**TASK DETAILS:**
Every line from the beginning of the records below up to the one holding "the Sorting Barrier" should be quoted exactly; leave out the rest.

**Entries taken from a collection:**
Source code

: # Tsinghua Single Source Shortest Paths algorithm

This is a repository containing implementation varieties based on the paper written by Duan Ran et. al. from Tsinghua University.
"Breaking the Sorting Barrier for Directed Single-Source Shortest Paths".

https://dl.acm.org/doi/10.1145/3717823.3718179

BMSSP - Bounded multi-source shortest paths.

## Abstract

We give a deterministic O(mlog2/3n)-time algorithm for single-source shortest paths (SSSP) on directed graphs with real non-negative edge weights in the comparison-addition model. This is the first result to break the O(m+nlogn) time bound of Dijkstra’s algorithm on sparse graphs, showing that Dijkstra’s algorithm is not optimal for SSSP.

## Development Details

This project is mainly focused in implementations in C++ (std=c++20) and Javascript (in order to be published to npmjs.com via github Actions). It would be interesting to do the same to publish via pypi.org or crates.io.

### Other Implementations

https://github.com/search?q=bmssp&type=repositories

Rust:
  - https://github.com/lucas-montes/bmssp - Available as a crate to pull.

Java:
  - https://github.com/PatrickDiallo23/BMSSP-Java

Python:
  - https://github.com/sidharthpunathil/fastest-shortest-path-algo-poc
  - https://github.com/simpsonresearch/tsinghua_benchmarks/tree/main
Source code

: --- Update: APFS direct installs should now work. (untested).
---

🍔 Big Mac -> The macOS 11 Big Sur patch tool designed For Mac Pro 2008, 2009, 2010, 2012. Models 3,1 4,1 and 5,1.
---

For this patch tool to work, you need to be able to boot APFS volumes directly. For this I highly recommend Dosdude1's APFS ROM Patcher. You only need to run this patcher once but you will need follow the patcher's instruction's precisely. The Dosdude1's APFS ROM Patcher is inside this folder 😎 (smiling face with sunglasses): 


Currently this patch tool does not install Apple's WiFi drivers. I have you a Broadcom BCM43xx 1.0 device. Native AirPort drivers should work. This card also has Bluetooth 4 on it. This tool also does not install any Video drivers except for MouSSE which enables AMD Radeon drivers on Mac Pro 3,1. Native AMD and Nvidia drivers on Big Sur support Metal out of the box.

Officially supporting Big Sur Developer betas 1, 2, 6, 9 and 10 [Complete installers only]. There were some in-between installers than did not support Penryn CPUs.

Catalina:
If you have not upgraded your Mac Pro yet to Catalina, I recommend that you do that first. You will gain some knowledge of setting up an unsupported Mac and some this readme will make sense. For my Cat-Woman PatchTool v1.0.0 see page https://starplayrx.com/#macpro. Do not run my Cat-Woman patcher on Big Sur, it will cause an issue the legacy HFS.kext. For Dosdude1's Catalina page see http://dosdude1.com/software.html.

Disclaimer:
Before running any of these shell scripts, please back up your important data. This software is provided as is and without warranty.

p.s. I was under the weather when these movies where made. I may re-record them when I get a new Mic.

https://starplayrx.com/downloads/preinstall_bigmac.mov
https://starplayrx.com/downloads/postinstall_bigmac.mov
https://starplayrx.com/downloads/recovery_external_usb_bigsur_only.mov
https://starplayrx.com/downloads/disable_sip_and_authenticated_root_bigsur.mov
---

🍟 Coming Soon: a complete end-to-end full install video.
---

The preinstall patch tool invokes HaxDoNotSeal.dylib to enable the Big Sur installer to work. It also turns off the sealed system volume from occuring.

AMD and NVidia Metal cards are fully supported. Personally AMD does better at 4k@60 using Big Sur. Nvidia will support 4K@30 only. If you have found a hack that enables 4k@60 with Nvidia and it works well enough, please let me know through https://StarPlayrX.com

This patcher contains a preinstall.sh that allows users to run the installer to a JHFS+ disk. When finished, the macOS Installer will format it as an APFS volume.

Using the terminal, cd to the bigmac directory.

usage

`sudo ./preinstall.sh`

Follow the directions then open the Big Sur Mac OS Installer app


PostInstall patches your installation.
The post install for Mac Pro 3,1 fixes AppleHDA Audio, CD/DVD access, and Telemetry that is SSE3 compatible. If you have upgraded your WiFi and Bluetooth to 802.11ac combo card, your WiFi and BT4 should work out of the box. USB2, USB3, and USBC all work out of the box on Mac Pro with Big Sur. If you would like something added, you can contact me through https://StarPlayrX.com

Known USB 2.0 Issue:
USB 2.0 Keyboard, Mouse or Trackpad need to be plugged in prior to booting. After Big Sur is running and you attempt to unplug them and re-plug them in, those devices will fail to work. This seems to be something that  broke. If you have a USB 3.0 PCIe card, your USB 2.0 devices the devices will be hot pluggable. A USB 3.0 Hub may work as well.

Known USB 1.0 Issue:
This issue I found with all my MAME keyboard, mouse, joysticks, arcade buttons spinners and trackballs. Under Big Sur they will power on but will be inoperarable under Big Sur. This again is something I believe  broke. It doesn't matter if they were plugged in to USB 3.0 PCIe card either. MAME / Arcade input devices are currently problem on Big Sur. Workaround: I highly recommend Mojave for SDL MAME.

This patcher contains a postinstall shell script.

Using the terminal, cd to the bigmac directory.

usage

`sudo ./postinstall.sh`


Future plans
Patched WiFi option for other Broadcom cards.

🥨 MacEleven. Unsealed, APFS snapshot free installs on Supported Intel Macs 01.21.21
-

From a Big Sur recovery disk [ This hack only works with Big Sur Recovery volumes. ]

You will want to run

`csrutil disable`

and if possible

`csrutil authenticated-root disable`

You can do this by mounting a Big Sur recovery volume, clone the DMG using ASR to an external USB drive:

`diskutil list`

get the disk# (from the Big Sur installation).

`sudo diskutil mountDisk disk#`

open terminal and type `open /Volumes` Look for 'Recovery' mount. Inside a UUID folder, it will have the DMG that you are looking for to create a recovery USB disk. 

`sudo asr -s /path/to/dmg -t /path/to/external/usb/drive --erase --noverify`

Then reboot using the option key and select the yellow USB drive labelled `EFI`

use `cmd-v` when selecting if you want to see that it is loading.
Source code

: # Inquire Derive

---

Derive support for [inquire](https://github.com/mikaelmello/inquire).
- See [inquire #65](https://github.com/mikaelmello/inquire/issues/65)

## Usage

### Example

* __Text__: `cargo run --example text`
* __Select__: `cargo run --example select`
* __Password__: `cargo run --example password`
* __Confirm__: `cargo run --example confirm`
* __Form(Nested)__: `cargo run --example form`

**OUTPUT:**
Source code

: # Tsinghua Single Source Shortest Paths algorithm

This is a repository containing implementation varieties based on the paper written by Duan Ran et. al. from Tsinghua University.
"Breaking the Sorting Barrier for Directed Single-Source Shortest Paths".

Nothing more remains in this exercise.